- The problem -
Scan the data below for lines containing the string "Bundesländern" and give only how many there are.

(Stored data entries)

● ● ● ● ●

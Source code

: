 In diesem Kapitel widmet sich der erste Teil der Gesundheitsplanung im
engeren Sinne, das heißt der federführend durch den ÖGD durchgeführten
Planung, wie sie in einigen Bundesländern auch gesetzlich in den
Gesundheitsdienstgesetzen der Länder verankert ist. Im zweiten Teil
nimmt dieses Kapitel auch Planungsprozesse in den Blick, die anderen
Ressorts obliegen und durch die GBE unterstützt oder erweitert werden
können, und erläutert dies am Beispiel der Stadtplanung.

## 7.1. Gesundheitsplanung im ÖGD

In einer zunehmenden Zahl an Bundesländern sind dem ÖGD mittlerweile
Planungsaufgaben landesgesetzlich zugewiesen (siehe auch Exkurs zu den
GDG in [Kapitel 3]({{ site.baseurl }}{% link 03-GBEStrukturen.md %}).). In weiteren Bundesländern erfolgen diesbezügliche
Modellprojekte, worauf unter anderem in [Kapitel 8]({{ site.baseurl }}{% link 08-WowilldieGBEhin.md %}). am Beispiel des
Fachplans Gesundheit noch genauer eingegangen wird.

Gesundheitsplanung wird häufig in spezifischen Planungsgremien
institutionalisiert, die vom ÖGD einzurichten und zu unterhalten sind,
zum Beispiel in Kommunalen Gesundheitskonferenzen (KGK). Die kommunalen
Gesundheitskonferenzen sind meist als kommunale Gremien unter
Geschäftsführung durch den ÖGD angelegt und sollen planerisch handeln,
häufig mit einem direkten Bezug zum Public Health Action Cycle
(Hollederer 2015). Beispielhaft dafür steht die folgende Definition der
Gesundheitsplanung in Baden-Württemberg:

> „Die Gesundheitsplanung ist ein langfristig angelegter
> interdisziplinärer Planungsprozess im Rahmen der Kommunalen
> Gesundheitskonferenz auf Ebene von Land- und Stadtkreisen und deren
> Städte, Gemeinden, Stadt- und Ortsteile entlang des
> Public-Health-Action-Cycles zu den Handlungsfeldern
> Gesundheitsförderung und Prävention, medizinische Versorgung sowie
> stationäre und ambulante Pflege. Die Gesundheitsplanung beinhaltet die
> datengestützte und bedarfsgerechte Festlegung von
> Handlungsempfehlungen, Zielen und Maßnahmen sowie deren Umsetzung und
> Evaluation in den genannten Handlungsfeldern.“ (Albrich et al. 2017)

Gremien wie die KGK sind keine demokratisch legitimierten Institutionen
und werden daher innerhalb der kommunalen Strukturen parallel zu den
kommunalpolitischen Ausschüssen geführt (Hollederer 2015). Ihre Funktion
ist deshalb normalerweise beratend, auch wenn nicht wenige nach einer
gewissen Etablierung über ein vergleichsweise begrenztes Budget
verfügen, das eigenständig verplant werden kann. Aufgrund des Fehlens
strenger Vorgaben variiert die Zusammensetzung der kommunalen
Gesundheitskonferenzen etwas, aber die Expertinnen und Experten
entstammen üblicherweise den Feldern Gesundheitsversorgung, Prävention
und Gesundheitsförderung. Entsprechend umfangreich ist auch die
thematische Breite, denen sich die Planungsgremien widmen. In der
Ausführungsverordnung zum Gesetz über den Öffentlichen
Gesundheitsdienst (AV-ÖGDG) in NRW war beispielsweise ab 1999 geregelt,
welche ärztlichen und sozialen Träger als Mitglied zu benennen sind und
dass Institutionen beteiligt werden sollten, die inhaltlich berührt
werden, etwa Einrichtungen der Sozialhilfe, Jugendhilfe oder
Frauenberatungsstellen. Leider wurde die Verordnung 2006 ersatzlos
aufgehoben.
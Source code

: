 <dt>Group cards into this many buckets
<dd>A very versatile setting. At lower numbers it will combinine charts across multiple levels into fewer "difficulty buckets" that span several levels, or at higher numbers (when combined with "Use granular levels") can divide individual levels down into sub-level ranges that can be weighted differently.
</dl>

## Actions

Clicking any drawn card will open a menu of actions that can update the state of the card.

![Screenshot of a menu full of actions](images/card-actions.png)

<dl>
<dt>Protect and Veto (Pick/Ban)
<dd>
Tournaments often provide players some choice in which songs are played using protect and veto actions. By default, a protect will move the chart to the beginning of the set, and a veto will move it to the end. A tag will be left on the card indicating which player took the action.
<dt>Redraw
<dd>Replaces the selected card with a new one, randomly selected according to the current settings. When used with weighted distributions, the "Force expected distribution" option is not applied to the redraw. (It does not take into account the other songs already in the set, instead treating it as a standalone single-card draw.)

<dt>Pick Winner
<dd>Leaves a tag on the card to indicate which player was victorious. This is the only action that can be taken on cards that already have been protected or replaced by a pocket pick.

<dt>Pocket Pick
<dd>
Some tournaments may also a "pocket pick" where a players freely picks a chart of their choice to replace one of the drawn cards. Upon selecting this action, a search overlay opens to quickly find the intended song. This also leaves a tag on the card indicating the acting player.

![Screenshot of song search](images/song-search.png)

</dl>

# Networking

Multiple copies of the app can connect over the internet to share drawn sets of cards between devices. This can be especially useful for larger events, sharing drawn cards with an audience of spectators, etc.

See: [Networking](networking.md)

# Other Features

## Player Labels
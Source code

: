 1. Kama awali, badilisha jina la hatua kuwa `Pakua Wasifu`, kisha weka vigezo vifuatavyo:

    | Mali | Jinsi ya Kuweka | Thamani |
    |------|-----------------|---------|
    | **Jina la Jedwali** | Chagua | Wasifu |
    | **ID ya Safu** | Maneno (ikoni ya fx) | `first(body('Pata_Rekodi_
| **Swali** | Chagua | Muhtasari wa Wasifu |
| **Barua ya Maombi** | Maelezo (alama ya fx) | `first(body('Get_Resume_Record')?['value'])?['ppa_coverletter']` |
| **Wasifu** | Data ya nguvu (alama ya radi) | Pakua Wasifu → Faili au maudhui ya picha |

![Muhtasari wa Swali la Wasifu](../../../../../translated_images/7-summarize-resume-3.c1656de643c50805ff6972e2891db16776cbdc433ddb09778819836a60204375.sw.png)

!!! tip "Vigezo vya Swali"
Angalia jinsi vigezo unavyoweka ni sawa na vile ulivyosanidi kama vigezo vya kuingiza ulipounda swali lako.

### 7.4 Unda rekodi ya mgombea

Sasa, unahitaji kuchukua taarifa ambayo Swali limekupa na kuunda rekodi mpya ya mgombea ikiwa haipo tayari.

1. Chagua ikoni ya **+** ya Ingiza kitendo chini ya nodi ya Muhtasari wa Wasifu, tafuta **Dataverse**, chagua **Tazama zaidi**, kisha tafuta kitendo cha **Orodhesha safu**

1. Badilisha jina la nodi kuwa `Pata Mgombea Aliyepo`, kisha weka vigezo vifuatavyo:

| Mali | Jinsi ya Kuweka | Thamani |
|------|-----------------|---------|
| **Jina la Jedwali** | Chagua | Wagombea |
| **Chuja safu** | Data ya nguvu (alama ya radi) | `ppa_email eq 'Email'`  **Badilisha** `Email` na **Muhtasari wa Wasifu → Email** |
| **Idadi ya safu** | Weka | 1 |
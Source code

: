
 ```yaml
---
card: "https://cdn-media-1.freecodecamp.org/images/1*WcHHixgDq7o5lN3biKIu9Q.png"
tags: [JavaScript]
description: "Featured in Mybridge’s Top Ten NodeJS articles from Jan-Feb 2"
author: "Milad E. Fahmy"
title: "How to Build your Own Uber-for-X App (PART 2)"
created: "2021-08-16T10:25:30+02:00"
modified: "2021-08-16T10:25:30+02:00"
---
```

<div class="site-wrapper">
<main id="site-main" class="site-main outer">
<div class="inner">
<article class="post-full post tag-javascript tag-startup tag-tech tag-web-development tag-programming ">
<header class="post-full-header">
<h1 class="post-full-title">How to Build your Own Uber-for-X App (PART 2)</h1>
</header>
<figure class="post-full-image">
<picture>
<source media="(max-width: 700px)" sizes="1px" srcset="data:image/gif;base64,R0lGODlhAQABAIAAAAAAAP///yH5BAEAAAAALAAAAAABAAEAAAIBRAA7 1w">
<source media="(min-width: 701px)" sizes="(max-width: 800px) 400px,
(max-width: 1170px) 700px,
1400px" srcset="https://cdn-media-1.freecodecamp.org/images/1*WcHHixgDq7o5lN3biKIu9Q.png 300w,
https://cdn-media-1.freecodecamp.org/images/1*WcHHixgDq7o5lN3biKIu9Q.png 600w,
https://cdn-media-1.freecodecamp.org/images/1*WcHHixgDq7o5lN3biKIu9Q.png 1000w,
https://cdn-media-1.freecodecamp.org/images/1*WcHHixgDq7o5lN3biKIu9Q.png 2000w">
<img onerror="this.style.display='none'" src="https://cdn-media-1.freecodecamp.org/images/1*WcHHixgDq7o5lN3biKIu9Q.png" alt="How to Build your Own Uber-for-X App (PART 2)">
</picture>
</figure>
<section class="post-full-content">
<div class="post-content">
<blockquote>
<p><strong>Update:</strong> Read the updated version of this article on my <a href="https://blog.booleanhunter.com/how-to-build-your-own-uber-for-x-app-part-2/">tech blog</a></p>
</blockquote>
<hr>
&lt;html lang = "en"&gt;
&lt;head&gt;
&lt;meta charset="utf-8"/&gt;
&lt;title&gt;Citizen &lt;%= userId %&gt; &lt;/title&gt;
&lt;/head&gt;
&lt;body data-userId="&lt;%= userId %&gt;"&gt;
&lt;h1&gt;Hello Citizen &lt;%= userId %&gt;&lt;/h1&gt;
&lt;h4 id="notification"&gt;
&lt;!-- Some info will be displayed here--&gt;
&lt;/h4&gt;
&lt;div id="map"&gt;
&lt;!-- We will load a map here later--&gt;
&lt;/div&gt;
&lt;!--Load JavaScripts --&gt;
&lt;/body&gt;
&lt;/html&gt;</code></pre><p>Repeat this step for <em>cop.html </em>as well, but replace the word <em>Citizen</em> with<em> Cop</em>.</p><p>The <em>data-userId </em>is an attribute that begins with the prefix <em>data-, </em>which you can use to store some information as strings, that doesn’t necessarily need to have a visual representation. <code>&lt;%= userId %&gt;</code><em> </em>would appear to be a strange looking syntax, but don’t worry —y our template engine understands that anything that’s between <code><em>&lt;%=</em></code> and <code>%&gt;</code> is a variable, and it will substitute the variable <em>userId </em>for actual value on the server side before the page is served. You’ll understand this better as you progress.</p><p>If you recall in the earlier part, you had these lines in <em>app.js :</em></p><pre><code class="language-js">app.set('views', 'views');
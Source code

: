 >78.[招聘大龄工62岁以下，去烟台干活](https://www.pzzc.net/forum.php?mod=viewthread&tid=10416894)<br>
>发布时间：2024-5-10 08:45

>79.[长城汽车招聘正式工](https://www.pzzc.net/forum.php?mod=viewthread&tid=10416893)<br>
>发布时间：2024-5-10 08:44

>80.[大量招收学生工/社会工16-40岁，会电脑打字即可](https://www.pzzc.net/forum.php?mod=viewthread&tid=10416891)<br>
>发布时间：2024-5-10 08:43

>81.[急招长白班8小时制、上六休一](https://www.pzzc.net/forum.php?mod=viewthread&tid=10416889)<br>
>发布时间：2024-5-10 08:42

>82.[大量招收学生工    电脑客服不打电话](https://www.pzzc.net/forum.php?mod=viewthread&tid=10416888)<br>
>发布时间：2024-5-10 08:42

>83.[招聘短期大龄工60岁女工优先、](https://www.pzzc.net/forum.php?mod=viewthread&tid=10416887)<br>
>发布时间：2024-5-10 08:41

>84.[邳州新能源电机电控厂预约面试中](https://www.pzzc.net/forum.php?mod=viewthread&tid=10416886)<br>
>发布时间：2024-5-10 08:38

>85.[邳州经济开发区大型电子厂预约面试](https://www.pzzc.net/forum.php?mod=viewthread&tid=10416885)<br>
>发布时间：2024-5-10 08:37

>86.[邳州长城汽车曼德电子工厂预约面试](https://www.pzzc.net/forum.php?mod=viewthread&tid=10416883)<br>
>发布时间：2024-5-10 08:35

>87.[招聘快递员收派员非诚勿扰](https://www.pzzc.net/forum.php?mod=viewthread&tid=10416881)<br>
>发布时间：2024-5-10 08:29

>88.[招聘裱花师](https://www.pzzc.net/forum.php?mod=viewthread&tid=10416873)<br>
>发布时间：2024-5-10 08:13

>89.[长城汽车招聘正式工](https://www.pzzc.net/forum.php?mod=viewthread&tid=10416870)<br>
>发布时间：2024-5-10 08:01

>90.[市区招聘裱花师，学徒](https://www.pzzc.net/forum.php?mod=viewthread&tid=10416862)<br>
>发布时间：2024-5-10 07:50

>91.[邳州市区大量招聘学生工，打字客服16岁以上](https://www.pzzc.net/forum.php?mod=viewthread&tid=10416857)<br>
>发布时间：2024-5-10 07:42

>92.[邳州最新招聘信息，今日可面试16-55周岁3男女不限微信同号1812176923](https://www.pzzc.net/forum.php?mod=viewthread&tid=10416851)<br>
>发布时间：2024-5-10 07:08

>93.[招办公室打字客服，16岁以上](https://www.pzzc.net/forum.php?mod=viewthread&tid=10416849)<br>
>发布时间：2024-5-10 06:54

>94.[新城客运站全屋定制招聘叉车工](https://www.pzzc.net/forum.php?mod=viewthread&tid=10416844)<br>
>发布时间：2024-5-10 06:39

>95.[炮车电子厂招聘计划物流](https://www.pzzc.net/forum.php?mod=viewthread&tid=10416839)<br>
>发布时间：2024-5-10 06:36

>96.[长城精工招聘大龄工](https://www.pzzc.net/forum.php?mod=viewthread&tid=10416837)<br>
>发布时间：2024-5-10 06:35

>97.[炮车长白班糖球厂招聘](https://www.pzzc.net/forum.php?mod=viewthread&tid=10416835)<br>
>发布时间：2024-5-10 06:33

● ● ● ● ●

- Your response -
3